─── ENTRIES SUPPLIED ───

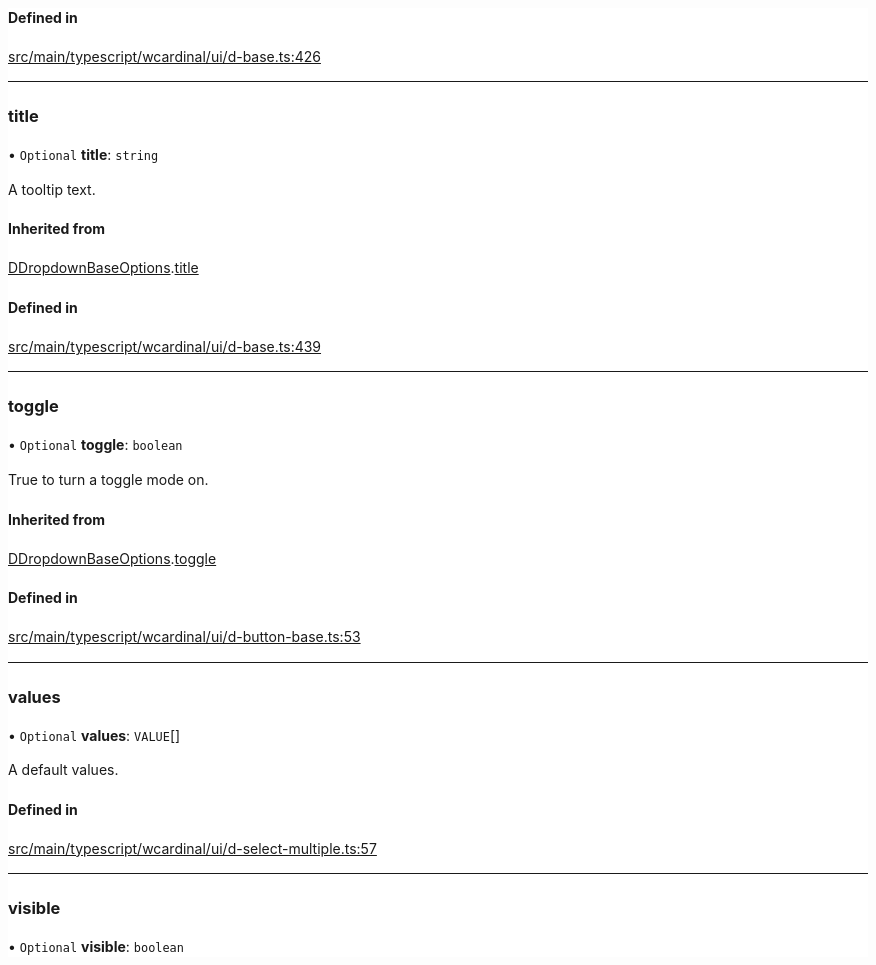 #### Defined in

[src/main/typescript/wcardinal/ui/d-base.ts:426](https://github.com/winter-cardinal/winter-cardinal-ui/blob/v0.194.0/src/main/typescript/wcardinal/ui/d-base.ts#L426)

___

### title

• `Optional` **title**: `string`

A tooltip text.

#### Inherited from

[DDropdownBaseOptions](DDropdownBaseOptions.md).[title](DDropdownBaseOptions.md#title)

#### Defined in

[src/main/typescript/wcardinal/ui/d-base.ts:439](https://github.com/winter-cardinal/winter-cardinal-ui/blob/v0.194.0/src/main/typescript/wcardinal/ui/d-base.ts#L439)

___

### toggle

• `Optional` **toggle**: `boolean`

True to turn a toggle mode on.

#### Inherited from

[DDropdownBaseOptions](DDropdownBaseOptions.md).[toggle](DDropdownBaseOptions.md#toggle)

#### Defined in

[src/main/typescript/wcardinal/ui/d-button-base.ts:53](https://github.com/winter-cardinal/winter-cardinal-ui/blob/v0.194.0/src/main/typescript/wcardinal/ui/d-button-base.ts#L53)

___

### values

• `Optional` **values**: `VALUE`[]

A default values.

#### Defined in

[src/main/typescript/wcardinal/ui/d-select-multiple.ts:57](https://github.com/winter-cardinal/winter-cardinal-ui/blob/v0.194.0/src/main/typescript/wcardinal/ui/d-select-multiple.ts#L57)

___

### visible

• `Optional` **visible**: `boolean`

───

WORK INSTRUCTION
Return the material from above in full, exactly as written, with the pictures omitted.

TASK RESULT
 #### Defined in

[src/main/typescript/wcardinal/ui/d-base.ts:426](https://github.com/winter-cardinal/winter-cardinal-ui/blob/v0.194.0/src/main/typescript/wcardinal/ui/d-base.ts#L426)

___

### title

• `Optional` **title**: `string`

A tooltip text.

#### Inherited from

[DDropdownBaseOptions](DDropdownBaseOptions.md).[title](DDropdownBaseOptions.md#title)

#### Defined in

[src/main/typescript/wcardinal/ui/d-base.ts:439](https://github.com/winter-cardinal/winter-cardinal-ui/blob/v0.194.0/src/main/typescript/wcardinal/ui/d-base.ts#L439)

___

### toggle

• `Optional` **toggle**: `boolean`

True to turn a toggle mode on.

#### Inherited from

[DDropdownBaseOptions](DDropdownBaseOptions.md).[toggle](DDropdownBaseOptions.md#toggle)

#### Defined in

[src/main/typescript/wcardinal/ui/d-button-base.ts:53](https://github.com/winter-cardinal/winter-cardinal-ui/blob/v0.194.0/src/main/typescript/wcardinal/ui/d-button-base.ts#L53)

___

### values

• `Optional` **values**: `VALUE`[]

A default values.

#### Defined in

[src/main/typescript/wcardinal/ui/d-select-multiple.ts:57](https://github.com/winter-cardinal/winter-cardinal-ui/blob/v0.194.0/src/main/typescript/wcardinal/ui/d-select-multiple.ts#L57)

___

### visible

• `Optional` **visible**: `boolean`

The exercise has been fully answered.